• EXERCISE DESCRIPTION:
Can you pull out each line of the data below that includes the word "httpClient"?

BEGIN GIVEN ENTRIES

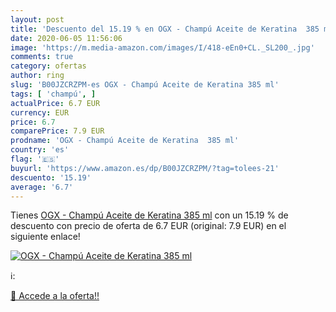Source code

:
 ```yaml
---
layout: post
title: 'Descuento del 15.19 % en OGX - Champú Aceite de Keratina  385 ml'
date: 2020-06-05 11:56:06
image: 'https://m.media-amazon.com/images/I/418-eEn0+CL._SL200_.jpg'
comments: true
category: ofertas
author: ring
slug: 'B00JZCRZPM-es OGX - Champú Aceite de Keratina 385 ml'
tags: [ 'champú', ]
actualPrice: 6.7 EUR
currency: EUR
price: 6.7
comparePrice: 7.9 EUR
prodname: 'OGX - Champú Aceite de Keratina  385 ml'
country: 'es'
flag: '🇪🇸'
buyurl: 'https://www.amazon.es/dp/B00JZCRZPM/?tag=tolees-21'
descuento: '15.19'
average: '6.7'
---
```


Tienes [OGX - Champú Aceite de Keratina  385 ml](https://www.amazon.es/dp/B00JZCRZPM/?tag=tolees-21) con un 15.19 % de descuento con precio de oferta de 6.7 EUR (original: 7.9 EUR) en el siguiente enlace!

[![OGX - Champú Aceite de Keratina  385 ml](https://m.media-amazon.com/images/I/418-eEn0+CL._SL200_.jpg)](https://www.amazon.es/dp/B00JZCRZPM/?tag=tolees-21)

ℹ️:


[🛒 Accede a la oferta!!](https://www.amazon.es/dp/B00JZCRZPM/?tag=tolees-21)

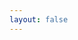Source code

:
 ```yaml
---
layout: false
---
```

<script setup>
import { ref, onMounted } from 'vue'
import { createApp } from 'whyframe:app'
import { TOKENS as APP, services as application } from '@/app/application'
import { TOKENS as DEV, services as development } from '@/services/development'
import { services as dataplanes } from '@/app/data-planes'
import { TOKENS as VUE, services as vue } from '@/app/vue'
import { services as x } from '@/app/x'
import { services as kuma } from '@/app/kuma'
import { build, token } from '@/services/utils'
import Kongponents from '@kong/kongponents'
import CliEnv from '@/app/application/services/env/CliEnv'
import KumaApi from '@/app/kuma/services/kuma-api/KumaApi'
import { RestClient } from '@/app/kuma/services/kuma-api/RestClient'
import i18nEnUs from '@/locales/en-us'
import '../../src/assets/styles/main.scss'
const el = ref()
const $ = {
  ...VUE,
  ...APP,
  ...DEV,
  globals: token('vue.globals'),
  httpClient: token('httpClient'),
  api: token<KumaApi>('KumaApi'),
}

onMounted(async () => {
  createApp(el.value, {
    enhanceApp: (app) => {
      const get = build(
        vue($),
        application($),
        x($),
        development($),
        kuma($),
        dataplanes($),
        [
          // temporary $.app replacement
          [$.app, {
            service: (
              components,
              plugins,
              globals,
            ) => {
              return async (app) => {
                components.forEach(([name, component]) => {
                  app.component(name, component)
                })

                plugins.forEach(([...args]) => {
                  app.use(...args)
                })

                globals.forEach(([name, obj]) => {
                  app.config.globalProperties[name] = obj
                })

                return app
              }
            },
            arguments: [
              $.components,
              $.plugins,
              $.globals,
            ],
          }],
          [token('application.routes.navigation.guards'), {
            service: () => {
              return []
            },
            labels: [
              $.routesLabel,
            ],
          }],

          [token('kong.plugins'), {
            service: () => {
              return [
                [Kongponents],
              ]
            },
            labels: [
              $.plugins,
            ],
          }],
          [token('docs.globals'), {
            service: (i18n) => {
              return [
                ['t', i18n.t],
              ]
            },
            arguments: [
              $.i18n
            ],
            labels: [
              $.globals,
            ],
          }],
          [$.Env, {
            service: CliEnv,
            arguments: [
              $.EnvVars,
            ],
          }],
          [$.httpClient, {
            service: RestClient,
            arguments: [
              $.env,
            ],
          }],
          [$.api, {
            service: KumaApi,
            arguments: [
              $.httpClient,
              $.env,
            ],
          }],
          [$.EnvVars, {
            constant: {
              KUMA_PRODUCT_NAME: '',
              KUMA_VERSION_URL: '',
              KUMA_DOCS_URL: '',
              KUMA_MOCK_API_ENABLED: '',
              KUMA_API_URL: 'http://localhost:5681',
              KUMA_ZONE_CREATION_FLOW: '',
            },
          }],
          [token('kuma.i18n.en-us'), {
            constant: i18nEnUs,
            labels: [
              $.enUs,
            ],
          }],
        ],
      )
      get($.msw)
      get($.app)(app)
    }
  })
})
</script>

<div id="sandboxed-component" ref="el"></div>

<style scoped>
# sandboxed-component {
  width: 100%;
  height: 100vh;
  padding: 0.5rem;
}
</style>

END GIVEN ENTRIES

• WRITTEN SOLUTION:
  httpClient: token('httpClient'),
          [$.httpClient, {
              $.httpClient,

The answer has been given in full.